Spain's banks or cajas will get no nasty surprises with the release of stress tests later this week, the director general of the Spanish Confederation of Savings Banks (CECA) said in a newspaper interview on Sunday.

Many analysts have warned that Spain's savings banks could suffer the most when stress tests are published on Friday alongside those for other European banks, given many are heavily exposed to a badly hit property sector.

Yet the CECA's Jose Antonio Olavarrieta, asked if there would be any surprises for Spanish lenders, was quoted as saying by ABC newspaper: I don't believe there will be, either for the cajas or the banks.

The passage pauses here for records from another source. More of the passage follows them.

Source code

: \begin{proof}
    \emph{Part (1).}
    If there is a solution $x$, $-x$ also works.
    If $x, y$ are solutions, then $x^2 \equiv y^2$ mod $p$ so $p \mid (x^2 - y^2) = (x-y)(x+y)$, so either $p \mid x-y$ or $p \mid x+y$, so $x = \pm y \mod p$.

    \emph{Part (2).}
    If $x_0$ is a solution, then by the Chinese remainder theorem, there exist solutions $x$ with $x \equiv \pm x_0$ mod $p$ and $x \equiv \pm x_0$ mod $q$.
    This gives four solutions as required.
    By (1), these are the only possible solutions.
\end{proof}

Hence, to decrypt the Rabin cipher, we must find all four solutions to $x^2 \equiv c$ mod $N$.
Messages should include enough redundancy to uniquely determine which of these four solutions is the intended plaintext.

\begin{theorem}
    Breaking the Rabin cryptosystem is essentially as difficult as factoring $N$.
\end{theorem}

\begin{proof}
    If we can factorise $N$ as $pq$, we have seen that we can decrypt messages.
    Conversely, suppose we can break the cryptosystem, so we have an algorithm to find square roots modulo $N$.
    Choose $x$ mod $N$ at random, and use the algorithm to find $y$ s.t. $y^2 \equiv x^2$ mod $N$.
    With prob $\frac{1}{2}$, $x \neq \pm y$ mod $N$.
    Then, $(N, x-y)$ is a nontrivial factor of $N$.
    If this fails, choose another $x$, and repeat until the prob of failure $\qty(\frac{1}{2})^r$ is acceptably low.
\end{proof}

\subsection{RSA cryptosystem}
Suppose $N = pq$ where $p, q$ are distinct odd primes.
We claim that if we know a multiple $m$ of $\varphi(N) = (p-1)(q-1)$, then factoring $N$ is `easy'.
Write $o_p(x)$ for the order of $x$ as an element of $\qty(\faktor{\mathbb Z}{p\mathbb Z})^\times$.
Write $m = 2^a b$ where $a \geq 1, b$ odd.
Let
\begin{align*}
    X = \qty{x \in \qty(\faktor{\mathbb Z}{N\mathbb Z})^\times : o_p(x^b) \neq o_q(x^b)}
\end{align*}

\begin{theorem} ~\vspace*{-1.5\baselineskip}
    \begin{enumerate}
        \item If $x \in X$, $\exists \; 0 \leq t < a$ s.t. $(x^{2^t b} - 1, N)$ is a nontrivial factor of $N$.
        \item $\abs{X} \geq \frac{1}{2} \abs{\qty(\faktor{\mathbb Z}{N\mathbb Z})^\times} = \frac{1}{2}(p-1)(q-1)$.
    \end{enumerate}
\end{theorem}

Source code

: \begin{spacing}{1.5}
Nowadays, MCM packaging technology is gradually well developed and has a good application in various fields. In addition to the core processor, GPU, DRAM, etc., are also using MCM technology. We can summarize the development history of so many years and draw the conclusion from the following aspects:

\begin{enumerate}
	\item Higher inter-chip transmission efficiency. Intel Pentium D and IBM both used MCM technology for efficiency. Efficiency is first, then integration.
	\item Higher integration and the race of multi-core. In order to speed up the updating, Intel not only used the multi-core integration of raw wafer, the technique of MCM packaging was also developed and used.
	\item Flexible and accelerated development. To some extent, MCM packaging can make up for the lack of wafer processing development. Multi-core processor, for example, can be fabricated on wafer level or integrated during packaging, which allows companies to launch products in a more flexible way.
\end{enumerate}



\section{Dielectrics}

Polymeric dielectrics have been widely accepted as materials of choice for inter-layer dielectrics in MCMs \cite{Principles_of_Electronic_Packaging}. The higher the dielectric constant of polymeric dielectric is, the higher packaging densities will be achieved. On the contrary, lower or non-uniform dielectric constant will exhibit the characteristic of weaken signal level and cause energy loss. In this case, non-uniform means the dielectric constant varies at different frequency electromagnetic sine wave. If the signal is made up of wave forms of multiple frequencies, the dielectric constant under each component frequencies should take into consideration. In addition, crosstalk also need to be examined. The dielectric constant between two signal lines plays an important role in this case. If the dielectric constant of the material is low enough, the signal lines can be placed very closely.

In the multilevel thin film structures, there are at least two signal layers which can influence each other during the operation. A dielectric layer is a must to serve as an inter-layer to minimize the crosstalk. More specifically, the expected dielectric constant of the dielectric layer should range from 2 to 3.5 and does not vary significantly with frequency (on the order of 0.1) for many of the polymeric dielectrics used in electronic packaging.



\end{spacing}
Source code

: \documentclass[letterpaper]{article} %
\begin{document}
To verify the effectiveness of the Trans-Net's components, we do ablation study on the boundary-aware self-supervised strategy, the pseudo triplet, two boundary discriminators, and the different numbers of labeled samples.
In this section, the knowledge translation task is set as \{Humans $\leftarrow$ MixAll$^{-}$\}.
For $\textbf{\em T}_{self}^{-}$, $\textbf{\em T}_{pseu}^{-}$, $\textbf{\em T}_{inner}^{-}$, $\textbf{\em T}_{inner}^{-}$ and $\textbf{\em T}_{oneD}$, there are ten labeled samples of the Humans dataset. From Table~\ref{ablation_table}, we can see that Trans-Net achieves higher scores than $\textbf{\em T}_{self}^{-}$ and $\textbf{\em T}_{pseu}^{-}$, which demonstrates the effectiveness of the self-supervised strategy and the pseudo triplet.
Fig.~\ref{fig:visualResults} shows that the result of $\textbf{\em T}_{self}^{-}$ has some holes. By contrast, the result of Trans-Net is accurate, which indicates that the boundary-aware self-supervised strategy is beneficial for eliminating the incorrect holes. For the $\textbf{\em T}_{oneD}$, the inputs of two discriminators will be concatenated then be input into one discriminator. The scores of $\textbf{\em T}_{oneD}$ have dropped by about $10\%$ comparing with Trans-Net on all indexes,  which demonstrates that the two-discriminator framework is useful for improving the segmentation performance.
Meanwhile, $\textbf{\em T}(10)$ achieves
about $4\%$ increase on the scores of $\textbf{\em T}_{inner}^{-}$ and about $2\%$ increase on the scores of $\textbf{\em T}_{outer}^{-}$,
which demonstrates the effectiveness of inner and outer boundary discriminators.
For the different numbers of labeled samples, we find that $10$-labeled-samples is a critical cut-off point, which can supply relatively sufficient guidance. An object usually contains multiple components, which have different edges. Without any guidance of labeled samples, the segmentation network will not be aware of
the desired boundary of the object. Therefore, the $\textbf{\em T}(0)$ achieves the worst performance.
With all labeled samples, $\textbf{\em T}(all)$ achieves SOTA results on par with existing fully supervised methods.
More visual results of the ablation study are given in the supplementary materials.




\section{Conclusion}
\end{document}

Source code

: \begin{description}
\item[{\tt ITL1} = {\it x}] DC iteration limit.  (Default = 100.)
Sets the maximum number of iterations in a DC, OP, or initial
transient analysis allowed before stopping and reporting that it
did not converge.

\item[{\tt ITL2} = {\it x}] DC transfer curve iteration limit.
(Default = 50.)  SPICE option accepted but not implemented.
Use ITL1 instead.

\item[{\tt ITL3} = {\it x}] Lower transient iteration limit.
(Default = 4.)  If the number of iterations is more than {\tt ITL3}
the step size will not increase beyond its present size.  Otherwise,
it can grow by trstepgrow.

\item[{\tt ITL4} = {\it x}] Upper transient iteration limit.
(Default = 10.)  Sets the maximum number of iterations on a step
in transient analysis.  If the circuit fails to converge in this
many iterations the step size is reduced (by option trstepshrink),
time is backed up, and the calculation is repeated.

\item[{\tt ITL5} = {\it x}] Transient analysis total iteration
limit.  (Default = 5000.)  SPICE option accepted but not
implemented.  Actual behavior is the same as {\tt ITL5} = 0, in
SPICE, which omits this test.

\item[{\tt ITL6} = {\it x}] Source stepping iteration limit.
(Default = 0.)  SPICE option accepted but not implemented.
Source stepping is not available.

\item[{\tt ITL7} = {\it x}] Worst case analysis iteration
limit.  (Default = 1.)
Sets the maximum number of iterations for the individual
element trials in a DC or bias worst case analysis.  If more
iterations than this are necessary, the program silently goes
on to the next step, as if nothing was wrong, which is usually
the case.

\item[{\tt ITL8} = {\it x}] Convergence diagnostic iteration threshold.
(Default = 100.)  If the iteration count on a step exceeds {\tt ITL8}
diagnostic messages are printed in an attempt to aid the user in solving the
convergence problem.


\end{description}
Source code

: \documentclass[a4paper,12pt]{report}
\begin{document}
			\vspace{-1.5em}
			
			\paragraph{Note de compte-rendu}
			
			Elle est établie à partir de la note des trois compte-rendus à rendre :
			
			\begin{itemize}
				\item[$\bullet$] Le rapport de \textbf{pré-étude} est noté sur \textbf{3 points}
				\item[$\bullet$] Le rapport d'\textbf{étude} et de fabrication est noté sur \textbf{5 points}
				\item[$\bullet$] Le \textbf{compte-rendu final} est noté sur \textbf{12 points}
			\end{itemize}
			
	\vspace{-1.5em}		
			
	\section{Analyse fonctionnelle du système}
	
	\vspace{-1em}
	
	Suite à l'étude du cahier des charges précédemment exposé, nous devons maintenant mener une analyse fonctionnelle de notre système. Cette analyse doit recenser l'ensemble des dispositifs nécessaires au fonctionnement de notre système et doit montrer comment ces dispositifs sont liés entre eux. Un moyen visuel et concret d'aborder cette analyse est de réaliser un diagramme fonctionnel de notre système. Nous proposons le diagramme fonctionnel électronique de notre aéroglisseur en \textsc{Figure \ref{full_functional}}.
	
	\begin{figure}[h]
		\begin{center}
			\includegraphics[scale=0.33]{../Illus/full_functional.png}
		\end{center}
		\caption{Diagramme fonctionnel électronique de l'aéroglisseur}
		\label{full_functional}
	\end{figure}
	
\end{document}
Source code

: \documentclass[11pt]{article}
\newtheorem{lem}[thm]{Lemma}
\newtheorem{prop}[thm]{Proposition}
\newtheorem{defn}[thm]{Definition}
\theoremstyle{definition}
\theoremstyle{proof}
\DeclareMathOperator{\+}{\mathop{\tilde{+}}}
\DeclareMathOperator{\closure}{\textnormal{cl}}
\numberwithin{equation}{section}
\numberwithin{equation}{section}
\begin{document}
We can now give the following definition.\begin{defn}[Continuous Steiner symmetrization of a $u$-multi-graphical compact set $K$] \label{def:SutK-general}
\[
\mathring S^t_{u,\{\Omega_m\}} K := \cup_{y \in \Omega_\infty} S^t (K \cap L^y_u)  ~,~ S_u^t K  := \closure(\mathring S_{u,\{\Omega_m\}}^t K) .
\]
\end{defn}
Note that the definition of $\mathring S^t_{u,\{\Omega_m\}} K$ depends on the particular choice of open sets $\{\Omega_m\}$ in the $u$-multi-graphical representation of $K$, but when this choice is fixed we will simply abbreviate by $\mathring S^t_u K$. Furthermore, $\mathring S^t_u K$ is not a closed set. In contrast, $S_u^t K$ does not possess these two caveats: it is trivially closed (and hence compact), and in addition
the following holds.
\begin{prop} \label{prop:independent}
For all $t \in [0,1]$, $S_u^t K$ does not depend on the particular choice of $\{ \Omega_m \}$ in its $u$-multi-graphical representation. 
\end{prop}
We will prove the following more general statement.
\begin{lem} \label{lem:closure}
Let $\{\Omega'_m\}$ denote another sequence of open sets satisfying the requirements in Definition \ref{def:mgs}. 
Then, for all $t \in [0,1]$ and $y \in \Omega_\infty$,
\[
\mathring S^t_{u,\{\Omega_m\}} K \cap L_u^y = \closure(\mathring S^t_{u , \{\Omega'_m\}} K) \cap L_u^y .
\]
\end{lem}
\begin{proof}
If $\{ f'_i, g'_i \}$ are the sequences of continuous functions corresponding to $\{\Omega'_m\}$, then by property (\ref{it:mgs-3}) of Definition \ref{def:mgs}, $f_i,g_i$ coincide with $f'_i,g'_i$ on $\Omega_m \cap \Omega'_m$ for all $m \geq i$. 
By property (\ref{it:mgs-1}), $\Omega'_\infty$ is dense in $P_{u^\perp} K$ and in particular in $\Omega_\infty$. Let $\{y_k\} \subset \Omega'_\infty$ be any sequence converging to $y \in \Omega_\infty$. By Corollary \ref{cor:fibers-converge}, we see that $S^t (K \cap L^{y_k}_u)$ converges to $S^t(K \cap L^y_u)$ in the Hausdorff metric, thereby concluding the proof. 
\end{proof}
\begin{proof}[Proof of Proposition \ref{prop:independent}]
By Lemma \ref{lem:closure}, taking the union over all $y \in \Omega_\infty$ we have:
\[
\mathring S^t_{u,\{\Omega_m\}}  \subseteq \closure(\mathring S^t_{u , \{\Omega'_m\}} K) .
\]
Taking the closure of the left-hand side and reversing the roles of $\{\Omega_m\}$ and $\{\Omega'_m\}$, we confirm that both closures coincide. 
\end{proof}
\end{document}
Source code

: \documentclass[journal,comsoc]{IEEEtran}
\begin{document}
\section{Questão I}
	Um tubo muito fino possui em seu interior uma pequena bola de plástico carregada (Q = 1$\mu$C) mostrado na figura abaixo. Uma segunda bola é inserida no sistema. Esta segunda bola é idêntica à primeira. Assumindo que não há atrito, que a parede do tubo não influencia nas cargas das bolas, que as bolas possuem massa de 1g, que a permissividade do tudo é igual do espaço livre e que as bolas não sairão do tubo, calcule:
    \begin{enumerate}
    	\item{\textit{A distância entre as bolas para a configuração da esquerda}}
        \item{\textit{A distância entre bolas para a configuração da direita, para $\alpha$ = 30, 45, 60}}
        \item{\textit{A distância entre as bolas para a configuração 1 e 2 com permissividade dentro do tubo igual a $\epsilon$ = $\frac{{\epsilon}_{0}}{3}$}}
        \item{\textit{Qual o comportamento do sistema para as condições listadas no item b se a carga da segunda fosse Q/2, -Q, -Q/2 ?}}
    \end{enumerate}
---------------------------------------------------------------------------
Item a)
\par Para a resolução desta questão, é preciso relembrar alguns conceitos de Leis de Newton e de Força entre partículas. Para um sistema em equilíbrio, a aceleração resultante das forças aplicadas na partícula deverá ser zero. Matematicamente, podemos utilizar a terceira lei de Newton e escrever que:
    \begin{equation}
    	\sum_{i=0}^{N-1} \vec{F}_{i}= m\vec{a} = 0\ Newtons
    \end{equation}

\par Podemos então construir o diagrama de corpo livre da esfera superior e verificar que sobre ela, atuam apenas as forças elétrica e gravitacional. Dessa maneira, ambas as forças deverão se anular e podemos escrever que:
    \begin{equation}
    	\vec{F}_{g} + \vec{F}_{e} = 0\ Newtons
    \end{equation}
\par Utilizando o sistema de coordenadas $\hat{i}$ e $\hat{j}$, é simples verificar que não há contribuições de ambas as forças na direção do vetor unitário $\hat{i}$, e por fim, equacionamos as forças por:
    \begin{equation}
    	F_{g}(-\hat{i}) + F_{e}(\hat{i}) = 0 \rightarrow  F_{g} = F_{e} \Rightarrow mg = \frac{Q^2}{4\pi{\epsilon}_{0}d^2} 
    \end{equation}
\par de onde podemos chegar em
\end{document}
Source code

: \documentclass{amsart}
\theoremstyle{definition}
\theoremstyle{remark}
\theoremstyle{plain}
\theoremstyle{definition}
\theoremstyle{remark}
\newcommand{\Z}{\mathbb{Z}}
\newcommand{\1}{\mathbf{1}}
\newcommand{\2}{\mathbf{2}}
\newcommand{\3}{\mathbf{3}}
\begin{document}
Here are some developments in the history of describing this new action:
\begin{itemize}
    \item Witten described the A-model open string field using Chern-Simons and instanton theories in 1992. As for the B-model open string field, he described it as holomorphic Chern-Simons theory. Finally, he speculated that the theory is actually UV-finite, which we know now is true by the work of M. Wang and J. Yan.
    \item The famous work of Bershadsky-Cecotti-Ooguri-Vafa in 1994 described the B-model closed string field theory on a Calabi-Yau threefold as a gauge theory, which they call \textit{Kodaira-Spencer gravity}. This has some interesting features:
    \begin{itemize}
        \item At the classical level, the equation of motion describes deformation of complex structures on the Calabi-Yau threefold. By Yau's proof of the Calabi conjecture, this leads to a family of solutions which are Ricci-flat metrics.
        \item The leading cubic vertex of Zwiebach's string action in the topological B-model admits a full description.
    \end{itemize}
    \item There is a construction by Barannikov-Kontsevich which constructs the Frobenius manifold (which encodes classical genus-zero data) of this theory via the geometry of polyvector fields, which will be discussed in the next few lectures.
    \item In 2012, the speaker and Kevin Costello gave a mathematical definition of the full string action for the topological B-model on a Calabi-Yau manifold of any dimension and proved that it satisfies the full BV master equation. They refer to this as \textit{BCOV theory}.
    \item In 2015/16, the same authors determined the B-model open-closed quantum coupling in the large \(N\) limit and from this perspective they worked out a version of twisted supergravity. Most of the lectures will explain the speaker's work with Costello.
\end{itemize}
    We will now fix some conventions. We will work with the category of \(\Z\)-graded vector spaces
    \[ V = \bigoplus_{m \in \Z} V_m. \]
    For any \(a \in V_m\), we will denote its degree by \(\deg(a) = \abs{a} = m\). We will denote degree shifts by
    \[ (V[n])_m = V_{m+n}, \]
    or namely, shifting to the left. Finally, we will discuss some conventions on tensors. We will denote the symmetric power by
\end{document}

However, he did not discount a bank having to seek more capital from the Bank of Spain's restructuring fund FROB, set up to help a consolidation process among the cajas to halve their numbers from 45 and strengthen the financial position of the weaker ones.

Olavarrieta also said he hoped the tests would help improve conditions in money markets, which have shut out smaller Spanish banks over fears the country could face a similar debt crisis to that of Greece.

If the tests are positive and confidence is reestablished then there will be more credit and liquidity in the markets, he was quoted saying.

Speaking in a separate interview in La Vanguardia newspaper, the chairman of the CECA and of La Caixa savings bank Isidre Faine also said banks and cajas would not have problems with the stress tests given their clear balance sheets and sufficient mortgage guarantees on the loans they had made.

But he said the sector still had work to do in terms of reducing costs and making more capital provisions.